[R-sig-hpc] Parallel linear model
Martin Morgan
mtmorgan at fhcrc.org
Wed Aug 22 23:21:31 CEST 2012
On 08/22/2012 12:47 AM, Patrik Waldmann wrote:
> Hello,
>
>
> I wonder if someone has experience with efficient ways of implicit parallel execution of (repeated) linear models (as in the non-parallel example below)? Any suggestions on which way to go?
>
> Patrik Waldmann
>
> pval<-c(1:n)
> for (i in 1:n){
> mod <- lm(y ~ x[,i])
> pval[i] <- summary(mod)$coefficients[2,4]
> }
As a different tack, the design matrix is the same across all
regressions, and if your data are consistently structured it may pay to
re-calculate the fit alone.

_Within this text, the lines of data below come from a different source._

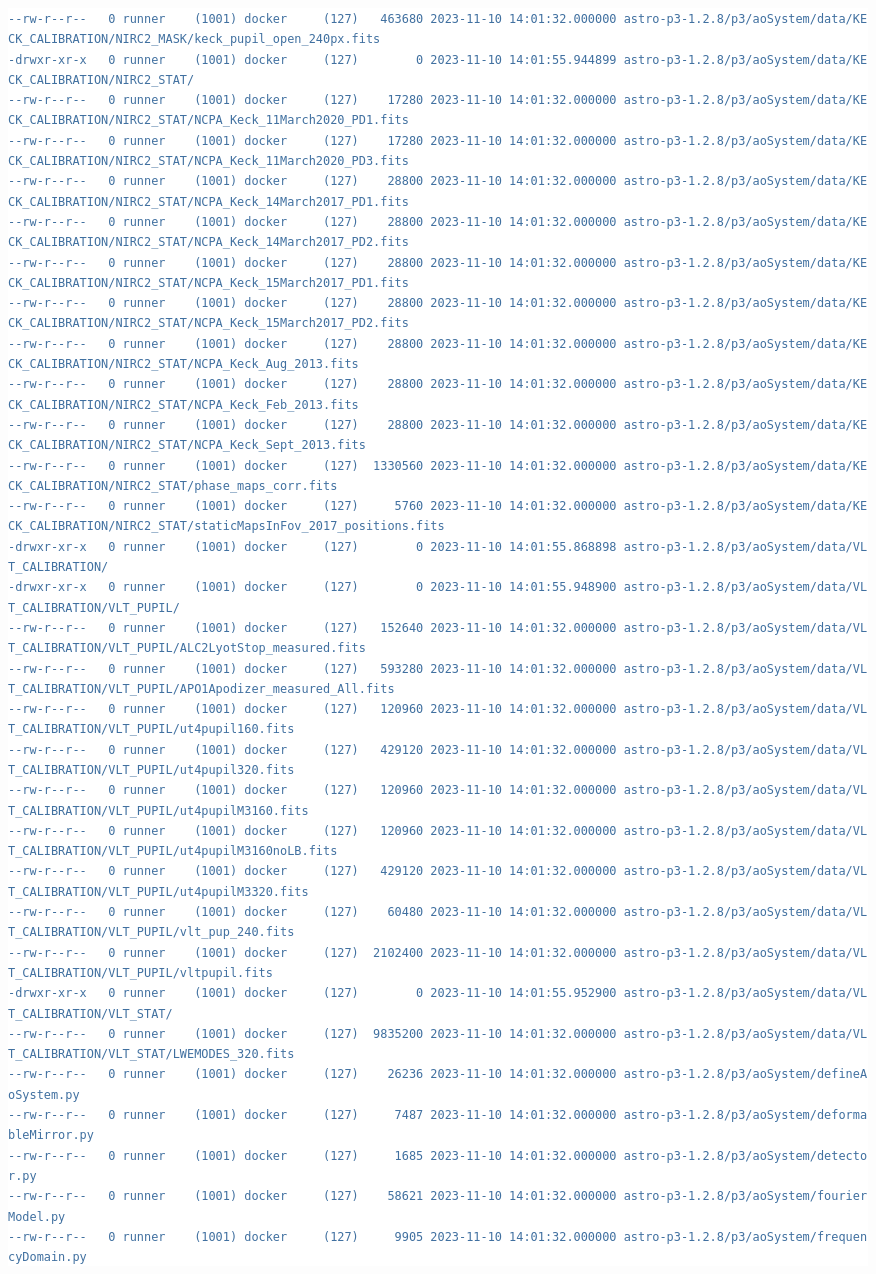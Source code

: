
 ```diff
--rw-r--r--   0 runner    (1001) docker     (127)   463680 2023-11-10 14:01:32.000000 astro-p3-1.2.8/p3/aoSystem/data/KECK_CALIBRATION/NIRC2_MASK/keck_pupil_open_240px.fits
-drwxr-xr-x   0 runner    (1001) docker     (127)        0 2023-11-10 14:01:55.944899 astro-p3-1.2.8/p3/aoSystem/data/KECK_CALIBRATION/NIRC2_STAT/
--rw-r--r--   0 runner    (1001) docker     (127)    17280 2023-11-10 14:01:32.000000 astro-p3-1.2.8/p3/aoSystem/data/KECK_CALIBRATION/NIRC2_STAT/NCPA_Keck_11March2020_PD1.fits
--rw-r--r--   0 runner    (1001) docker     (127)    17280 2023-11-10 14:01:32.000000 astro-p3-1.2.8/p3/aoSystem/data/KECK_CALIBRATION/NIRC2_STAT/NCPA_Keck_11March2020_PD3.fits
--rw-r--r--   0 runner    (1001) docker     (127)    28800 2023-11-10 14:01:32.000000 astro-p3-1.2.8/p3/aoSystem/data/KECK_CALIBRATION/NIRC2_STAT/NCPA_Keck_14March2017_PD1.fits
--rw-r--r--   0 runner    (1001) docker     (127)    28800 2023-11-10 14:01:32.000000 astro-p3-1.2.8/p3/aoSystem/data/KECK_CALIBRATION/NIRC2_STAT/NCPA_Keck_14March2017_PD2.fits
--rw-r--r--   0 runner    (1001) docker     (127)    28800 2023-11-10 14:01:32.000000 astro-p3-1.2.8/p3/aoSystem/data/KECK_CALIBRATION/NIRC2_STAT/NCPA_Keck_15March2017_PD1.fits
--rw-r--r--   0 runner    (1001) docker     (127)    28800 2023-11-10 14:01:32.000000 astro-p3-1.2.8/p3/aoSystem/data/KECK_CALIBRATION/NIRC2_STAT/NCPA_Keck_15March2017_PD2.fits
--rw-r--r--   0 runner    (1001) docker     (127)    28800 2023-11-10 14:01:32.000000 astro-p3-1.2.8/p3/aoSystem/data/KECK_CALIBRATION/NIRC2_STAT/NCPA_Keck_Aug_2013.fits
--rw-r--r--   0 runner    (1001) docker     (127)    28800 2023-11-10 14:01:32.000000 astro-p3-1.2.8/p3/aoSystem/data/KECK_CALIBRATION/NIRC2_STAT/NCPA_Keck_Feb_2013.fits
--rw-r--r--   0 runner    (1001) docker     (127)    28800 2023-11-10 14:01:32.000000 astro-p3-1.2.8/p3/aoSystem/data/KECK_CALIBRATION/NIRC2_STAT/NCPA_Keck_Sept_2013.fits
--rw-r--r--   0 runner    (1001) docker     (127)  1330560 2023-11-10 14:01:32.000000 astro-p3-1.2.8/p3/aoSystem/data/KECK_CALIBRATION/NIRC2_STAT/phase_maps_corr.fits
--rw-r--r--   0 runner    (1001) docker     (127)     5760 2023-11-10 14:01:32.000000 astro-p3-1.2.8/p3/aoSystem/data/KECK_CALIBRATION/NIRC2_STAT/staticMapsInFov_2017_positions.fits
-drwxr-xr-x   0 runner    (1001) docker     (127)        0 2023-11-10 14:01:55.868898 astro-p3-1.2.8/p3/aoSystem/data/VLT_CALIBRATION/
-drwxr-xr-x   0 runner    (1001) docker     (127)        0 2023-11-10 14:01:55.948900 astro-p3-1.2.8/p3/aoSystem/data/VLT_CALIBRATION/VLT_PUPIL/
--rw-r--r--   0 runner    (1001) docker     (127)   152640 2023-11-10 14:01:32.000000 astro-p3-1.2.8/p3/aoSystem/data/VLT_CALIBRATION/VLT_PUPIL/ALC2LyotStop_measured.fits
--rw-r--r--   0 runner    (1001) docker     (127)   593280 2023-11-10 14:01:32.000000 astro-p3-1.2.8/p3/aoSystem/data/VLT_CALIBRATION/VLT_PUPIL/APO1Apodizer_measured_All.fits
--rw-r--r--   0 runner    (1001) docker     (127)   120960 2023-11-10 14:01:32.000000 astro-p3-1.2.8/p3/aoSystem/data/VLT_CALIBRATION/VLT_PUPIL/ut4pupil160.fits
--rw-r--r--   0 runner    (1001) docker     (127)   429120 2023-11-10 14:01:32.000000 astro-p3-1.2.8/p3/aoSystem/data/VLT_CALIBRATION/VLT_PUPIL/ut4pupil320.fits
--rw-r--r--   0 runner    (1001) docker     (127)   120960 2023-11-10 14:01:32.000000 astro-p3-1.2.8/p3/aoSystem/data/VLT_CALIBRATION/VLT_PUPIL/ut4pupilM3160.fits
--rw-r--r--   0 runner    (1001) docker     (127)   120960 2023-11-10 14:01:32.000000 astro-p3-1.2.8/p3/aoSystem/data/VLT_CALIBRATION/VLT_PUPIL/ut4pupilM3160noLB.fits
--rw-r--r--   0 runner    (1001) docker     (127)   429120 2023-11-10 14:01:32.000000 astro-p3-1.2.8/p3/aoSystem/data/VLT_CALIBRATION/VLT_PUPIL/ut4pupilM3320.fits
--rw-r--r--   0 runner    (1001) docker     (127)    60480 2023-11-10 14:01:32.000000 astro-p3-1.2.8/p3/aoSystem/data/VLT_CALIBRATION/VLT_PUPIL/vlt_pup_240.fits
--rw-r--r--   0 runner    (1001) docker     (127)  2102400 2023-11-10 14:01:32.000000 astro-p3-1.2.8/p3/aoSystem/data/VLT_CALIBRATION/VLT_PUPIL/vltpupil.fits
-drwxr-xr-x   0 runner    (1001) docker     (127)        0 2023-11-10 14:01:55.952900 astro-p3-1.2.8/p3/aoSystem/data/VLT_CALIBRATION/VLT_STAT/
--rw-r--r--   0 runner    (1001) docker     (127)  9835200 2023-11-10 14:01:32.000000 astro-p3-1.2.8/p3/aoSystem/data/VLT_CALIBRATION/VLT_STAT/LWEMODES_320.fits
--rw-r--r--   0 runner    (1001) docker     (127)    26236 2023-11-10 14:01:32.000000 astro-p3-1.2.8/p3/aoSystem/defineAoSystem.py
--rw-r--r--   0 runner    (1001) docker     (127)     7487 2023-11-10 14:01:32.000000 astro-p3-1.2.8/p3/aoSystem/deformableMirror.py
--rw-r--r--   0 runner    (1001) docker     (127)     1685 2023-11-10 14:01:32.000000 astro-p3-1.2.8/p3/aoSystem/detector.py
--rw-r--r--   0 runner    (1001) docker     (127)    58621 2023-11-10 14:01:32.000000 astro-p3-1.2.8/p3/aoSystem/fourierModel.py
--rw-r--r--   0 runner    (1001) docker     (127)     9905 2023-11-10 14:01:32.000000 astro-p3-1.2.8/p3/aoSystem/frequencyDomain.py
```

Here's a loosely-tested version that uses a
template from a full fit augmented by the fit of individual columns to
the same model
looselm <- function(y, xi, tmpl)
{
x <- cbind(`(Intercept)`= 1, xi=xi)
z <- lm.fit(x, y)
tmpl[names(z)] <- z
tmpl
}
This is used in f2
f0 <- function(x, y)
lapply(seq_len(ncol(x)),
function(i, x, y) summary(lm(y~x[,i]))$coefficients[2, 4],
x, y)
f1 <- function(x, y, mc.cores=8L)
mclapply(seq_len(ncol(x)),
function(i, x, y) summary(lm(y~x[,i]))$coefficients[2, 4],
x, y, mc.cores=mc.cores)
f2 <- function(x, y) {
tmpl <- lm(y~x[,1])
lapply(seq_len(ncol(x)),
function(i, x, y, tmpl) {
summary(looselm(y, x[,i], tmpl))$coefficients[2, 4]
}, x, y, tmpl)
}
f3 <- function(x, y, mc.cores=8) {
tmpl <- lm(y~x[,1])
mclapply(seq_len(ncol(x)),
function(i, x, y, tmpl) {
summary(looselm(y, x[,i], tmpl))$coefficients[2, 4]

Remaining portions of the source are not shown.